El siglo pasado se había provisto "de un motor de gran cilindrada. Y a un automóvil no se le puede gritar: '¡Detente, quiero verte con todo detalle!' Sólo es posible hablar de la luz fugaz de sus faros. O bien -es otra posibilidad- ir a parar bajo sus ruedas". El siglo pasado hizo del olvido no una virtud, sino una necesidad. En el espacio de apenas tres décadas, entre 1914 y 1945, las personas vivieron tantas cosas que sus ideas ni siquiera tuvieron tiempo a consolidarse. Florecían y eran pronto decapitadas para dejar paso a otros prejuicios. La existencia era una máquina veloz, un cohete en realidad, y las experiencias no hallaban el modo de fijarse en visiones del mundo. El mundo cultivó el frenesí. Todo se malbarataba en la afrenta del tiempo.

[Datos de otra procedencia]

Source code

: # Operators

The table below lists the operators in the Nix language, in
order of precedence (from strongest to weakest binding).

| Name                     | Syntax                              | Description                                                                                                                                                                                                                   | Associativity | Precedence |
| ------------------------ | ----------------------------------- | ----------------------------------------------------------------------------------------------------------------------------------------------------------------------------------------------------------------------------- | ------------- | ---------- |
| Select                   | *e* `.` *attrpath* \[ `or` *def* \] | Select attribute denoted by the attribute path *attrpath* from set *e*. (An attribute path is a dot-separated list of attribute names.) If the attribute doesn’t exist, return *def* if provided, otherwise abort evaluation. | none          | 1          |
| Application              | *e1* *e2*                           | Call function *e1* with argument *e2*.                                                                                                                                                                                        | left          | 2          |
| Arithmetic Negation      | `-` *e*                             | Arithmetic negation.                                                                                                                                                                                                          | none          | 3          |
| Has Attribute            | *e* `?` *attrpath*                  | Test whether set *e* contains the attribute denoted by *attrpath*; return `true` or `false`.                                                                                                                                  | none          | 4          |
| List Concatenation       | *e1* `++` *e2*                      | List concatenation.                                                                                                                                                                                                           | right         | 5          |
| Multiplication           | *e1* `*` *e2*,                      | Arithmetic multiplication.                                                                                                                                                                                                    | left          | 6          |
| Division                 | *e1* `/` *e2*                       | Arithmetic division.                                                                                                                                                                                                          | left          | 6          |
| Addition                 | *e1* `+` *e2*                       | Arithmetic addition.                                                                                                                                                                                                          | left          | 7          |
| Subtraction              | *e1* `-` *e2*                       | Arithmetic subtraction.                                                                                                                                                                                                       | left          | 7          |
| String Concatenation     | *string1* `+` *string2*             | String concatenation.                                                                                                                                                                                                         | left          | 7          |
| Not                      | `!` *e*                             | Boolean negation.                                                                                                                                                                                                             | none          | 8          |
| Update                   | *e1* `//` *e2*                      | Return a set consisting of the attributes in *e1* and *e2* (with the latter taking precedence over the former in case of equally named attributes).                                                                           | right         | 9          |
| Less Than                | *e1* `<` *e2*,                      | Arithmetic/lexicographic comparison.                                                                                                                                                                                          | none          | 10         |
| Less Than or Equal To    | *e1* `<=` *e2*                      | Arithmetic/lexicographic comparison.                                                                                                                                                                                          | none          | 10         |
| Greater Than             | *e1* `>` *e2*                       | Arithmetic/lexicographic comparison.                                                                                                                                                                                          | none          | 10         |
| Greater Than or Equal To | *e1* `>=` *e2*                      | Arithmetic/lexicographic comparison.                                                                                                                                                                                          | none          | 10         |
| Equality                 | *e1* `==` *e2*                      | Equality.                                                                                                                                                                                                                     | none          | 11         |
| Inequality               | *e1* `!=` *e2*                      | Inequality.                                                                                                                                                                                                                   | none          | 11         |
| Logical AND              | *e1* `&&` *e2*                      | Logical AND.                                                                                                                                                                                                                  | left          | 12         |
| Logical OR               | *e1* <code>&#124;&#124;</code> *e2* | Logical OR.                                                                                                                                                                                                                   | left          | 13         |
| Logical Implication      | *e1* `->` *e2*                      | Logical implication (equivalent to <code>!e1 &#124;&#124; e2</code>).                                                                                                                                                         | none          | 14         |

Ehrenburg fue uno de los pocos intelectuales que, reconociendo esa urgencia tantas veces absurda, supo no terminar bajo las ruedas del coche. Si lo logró por azar o por estrategia es asunto discutible. Él mismo asegura que buena parte de los mejores cerebros de su época sucumbieron al vértigo de la Historia. El testimonio de ese azar, de esa estrategia o de la combinación de ambos factores es este vasto fresco titulado, con humildad casi chejoviana, Gente, años, vida.